Analysis: Arizona Wildcats’ road to Final Four is favorable

	Pac-12 player of the year Nick Johnson is introduced prior to Arizona’s game against Utah last week in Las Vegas. The Wildcats’ road to the Final Four stays in the West, San Diego and then Anaheim, Calif.
Tyler Baker/ The Daily Wildcat

Pac-12 player of the year Nick Johnson is introduced prior to Arizona’s game against Utah last week in Las Vegas. The Wildcats’ road to the Final Four stays in the West, San Diego and then Anaheim, Calif.

LAS VEGAS — The 2014 NCAA bracket is set and the road to Dallas is paved.

Arizona’s west coast path to the Final Four is the easiest of the No. 1 seeds. The Wildcats, however, will have challenges along the way that could trip them up. Starting with an unfamiliar Weber State in the second round on March 20.

Initial thought

There’s no way Arizona won’t make it to at least the Elite 8. Its first game and all potential games before the Final Four are in Southern California and the highest seeded team that could potentially play the Wildcats before the Elite 8 is San Diego State, who they already beat on the road.

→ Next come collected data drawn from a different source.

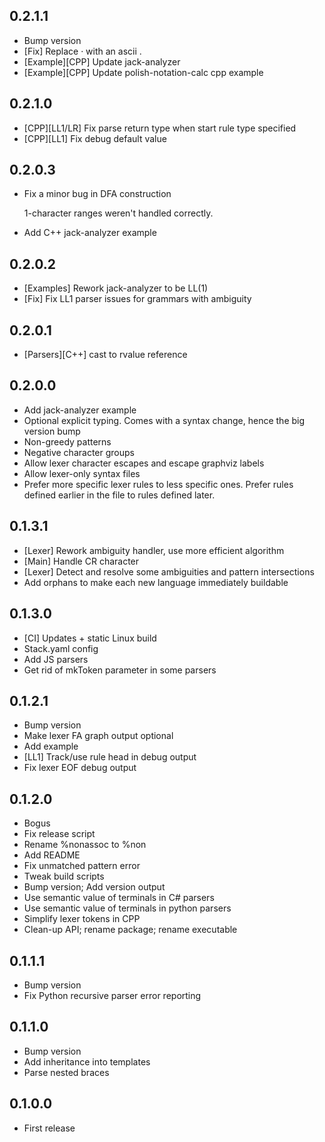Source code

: ## 0.2.1.1

-   Bump version
-   \[Fix\] Replace · with an ascii .
-   \[Example\]\[CPP\] Update jack-analyzer
-   \[Example\]\[CPP\] Update polish-notation-calc cpp example

## 0.2.1.0

-   \[CPP\]\[LL1\/LR\] Fix parse return type when start rule type specified
-   \[CPP\]\[LL1\] Fix debug default value

## 0.2.0.3

-   Fix a minor bug in DFA construction

    1-character ranges weren't handled correctly.

-   Add C++ jack-analyzer example

## 0.2.0.2

-   [Examples] Rework jack-analyzer to be LL(1)
-   [Fix] Fix LL1 parser issues for grammars with ambiguity

## 0.2.0.1

-   [Parsers][C++] cast to rvalue reference

## 0.2.0.0

-   Add jack-analyzer example
-   Optional explicit typing. Comes with a syntax change, hence the big version bump
-   Non-greedy patterns
-   Negative character groups
-   Allow lexer character escapes and escape graphviz labels
-   Allow lexer-only syntax files
-   Prefer more specific lexer rules to less specific ones. Prefer rules defined earlier in the file to rules defined later.

## 0.1.3.1

-   [Lexer] Rework ambiguity handler, use more efficient algorithm
-   [Main] Handle CR character
-   [Lexer] Detect and resolve some ambiguities and pattern intersections
-   Add orphans to make each new language immediately buildable

## 0.1.3.0

-   [CI] Updates + static Linux build
-   Stack.yaml config
-   Add JS parsers
-   Get rid of mkToken parameter in some parsers

## 0.1.2.1

-   Bump version
-   Make lexer FA graph output optional
-   Add example
-   [LL1] Track\/use rule head in debug output
-   Fix lexer EOF debug output

## 0.1.2.0

-   Bogus
-   Fix release script
-   Rename %nonassoc to %non
-   Add README
-   Fix unmatched pattern error
-   Tweak build scripts
-   Bump version; Add version output
-   Use semantic value of terminals in C# parsers
-   Use semantic value of terminals in python parsers
-   Simplify lexer tokens in CPP
-   Clean-up API; rename package; rename executable

## 0.1.1.1

-   Bump version
-   Fix Python recursive parser error reporting

## 0.1.1.0

-   Bump version
-   Add inheritance into templates
-   Parse nested braces

## 0.1.0.0

-   First release
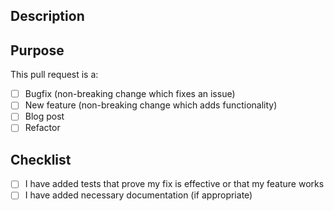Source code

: ## Description

<!-- If your pull request solves an issue, please reference it here -->

## Purpose
This pull request is a:

- [ ] Bugfix (non-breaking change which fixes an issue)
- [ ] New feature (non-breaking change which adds functionality)
- [ ] Blog post
- [ ] Refactor

## Checklist

<!-- Put an `x` in the boxes that apply. You can also fill these out after creating the PR. If you're unsure about any of them, don't hesitate to ask. We're here to help! This is simply a reminder of what we are going to look for before merging your code. -->

- [ ] I have added tests that prove my fix is effective or that my feature works
- [ ] I have added necessary documentation (if appropriate)
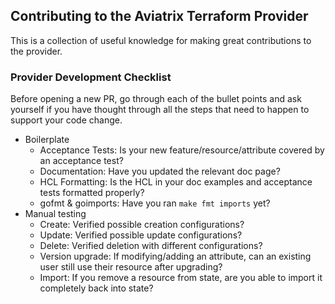 ## Contributing to the Aviatrix Terraform Provider
This is a collection of useful knowledge for making great contributions to the
provider.

### Provider Development Checklist
Before opening a new PR, go through each of the bullet points and ask yourself
if you have thought through all the steps that need to happen to support your
code change.
- Boilerplate
	- Acceptance Tests: Is your new feature/resource/attribute covered by an acceptance test?
	- Documentation: Have you updated the relevant doc page?
	- HCL Formatting: Is the HCL in your doc examples and acceptance tests formatted properly?
	- gofmt & goimports: Have you ran `make fmt imports` yet?
- Manual testing
	- Create: Verified possible creation configurations?
	- Update: Verified possible update configurations?
	- Delete: Verified deletion with different configurations?
	- Version upgrade: If modifying/adding an attribute, can an existing user still use their resource after upgrading?
	- Import: If you remove a resource from state, are you able to import it completely back into state?
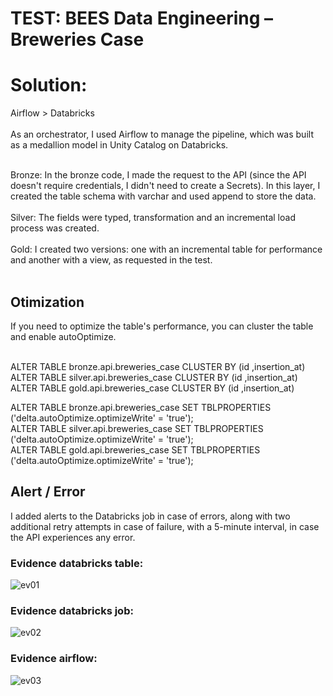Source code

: <h1>TEST: BEES Data Engineering – Breweries Case</h1>

<h1>Solution:</h1> Airflow > Databricks </br> </br>
As an orchestrator, I used Airflow to manage the pipeline, which was built as a medallion model in Unity Catalog on Databricks. </br></br>

Bronze: In the bronze code, I made the request to the API (since the API doesn't require credentials, I didn't need to create a Secrets). In this layer, I created the table schema with varchar and used append to store the data. </br> </br>
Silver: The fields were typed, transformation and an incremental load process was created. </br> </br>
Gold: I created two versions: one with an incremental table for performance and another with a view, as requested in the test. </br> </br>

<h2>Otimization</h2>
If you need to optimize the table's performance, you can cluster the table and enable autoOptimize. </br> </br>

ALTER TABLE bronze.api.breweries_case CLUSTER BY (id ,insertion_at) </br>
ALTER TABLE silver.api.breweries_case CLUSTER BY (id ,insertion_at) </br>
ALTER TABLE gold.api.breweries_case CLUSTER BY (id ,insertion_at) </br>

ALTER TABLE bronze.api.breweries_case SET TBLPROPERTIES ('delta.autoOptimize.optimizeWrite' = 'true'); </br>
ALTER TABLE silver.api.breweries_case SET TBLPROPERTIES ('delta.autoOptimize.optimizeWrite' = 'true'); </br>
ALTER TABLE gold.api.breweries_case SET TBLPROPERTIES ('delta.autoOptimize.optimizeWrite' = 'true'); </br>

<h2>Alert / Error </h2>
I added alerts to the Databricks job in case of errors, along with two additional retry attempts in case of failure, with a 5-minute interval, in case the API experiences any error.

<h3> Evidence databricks table: </h3>

![ev01](https://github.com/user-attachments/assets/5b8f8411-f90e-4460-9858-e7221bf4326d)

<h3> Evidence databricks job:  </h3>

![ev02](https://github.com/user-attachments/assets/30b5e18b-b43e-4434-881d-d50495e689b6)

<h3>  Evidence airflow: </h3>

![ev03](https://github.com/user-attachments/assets/692bb3d8-cb55-433e-acb8-8f798c638d22)




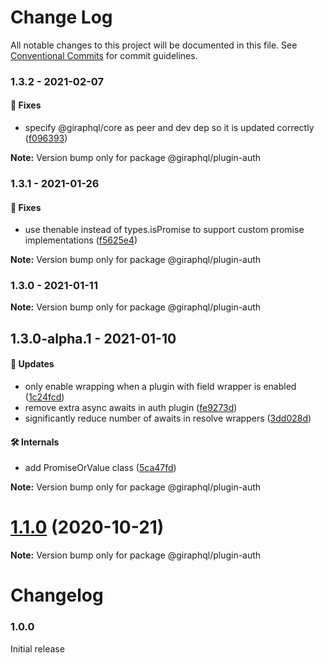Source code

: # Change Log

All notable changes to this project will be documented in this file.
See [Conventional Commits](https://conventionalcommits.org) for commit guidelines.

### 1.3.2 - 2021-02-07

#### 🐞 Fixes

- specify @giraphql/core as peer and dev dep so it is updated correctly ([f096393](https://github.com/hayes/giraphql/commit/f096393))

**Note:** Version bump only for package @giraphql/plugin-auth





### 1.3.1 - 2021-01-26

#### 🐞 Fixes

- use thenable instead of types.isPromise to support custom promise implementations ([f5625e4](https://github.com/hayes/giraphql/commit/f5625e4))

**Note:** Version bump only for package @giraphql/plugin-auth





### 1.3.0 - 2021-01-11

**Note:** Version bump only for package @giraphql/plugin-auth





## 1.3.0-alpha.1 - 2021-01-10

#### 🚀 Updates

- only enable wrapping when a plugin with field wrapper is enabled ([1c24fcd](https://github.com/hayes/giraphql/commit/1c24fcd))
- remove extra async awaits in auth plugin ([fe9273d](https://github.com/hayes/giraphql/commit/fe9273d))
- significantly reduce number of awaits in resolve wrappers ([3dd028d](https://github.com/hayes/giraphql/commit/3dd028d))

#### 🛠 Internals

- add PromiseOrValue class ([5ca47fd](https://github.com/hayes/giraphql/commit/5ca47fd))

**Note:** Version bump only for package @giraphql/plugin-auth





# [1.1.0](https://github.com/hayes/giraphql/compare/@giraphql/plugin-auth@1.1.0-alpha.0...@giraphql/plugin-auth@1.1.0) (2020-10-21)

**Note:** Version bump only for package @giraphql/plugin-auth





# Changelog

### 1.0.0

Initial release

So the real tournament doesn’t start for Arizona until late March when the Elite 8 begins. Where they could matchup against an inconsistent No. 2 seed Wisconsin or possibly a offensively efficient but much smaller No. 3 seeded Creighton.

Realities

Arizona should make the Final Four. They are the most talented school on defense. Plus they’re so physical most opponents can’t handle their size and constant pounding.

The only dangerous characteristic of this Wildcats team that is holding them back from being a lock to reach the Final Four is their offensive woes.

There aren’t too many schools that Arizona will score 75 or more points on. If defense honestly wins championships then the Wildcats should be fine. But what Saturday’s loss to UCLA in the Pac-12 tournament championship game exposed is Arizona’s defense can only do so much against elite scorers such as the Bruins Anderson.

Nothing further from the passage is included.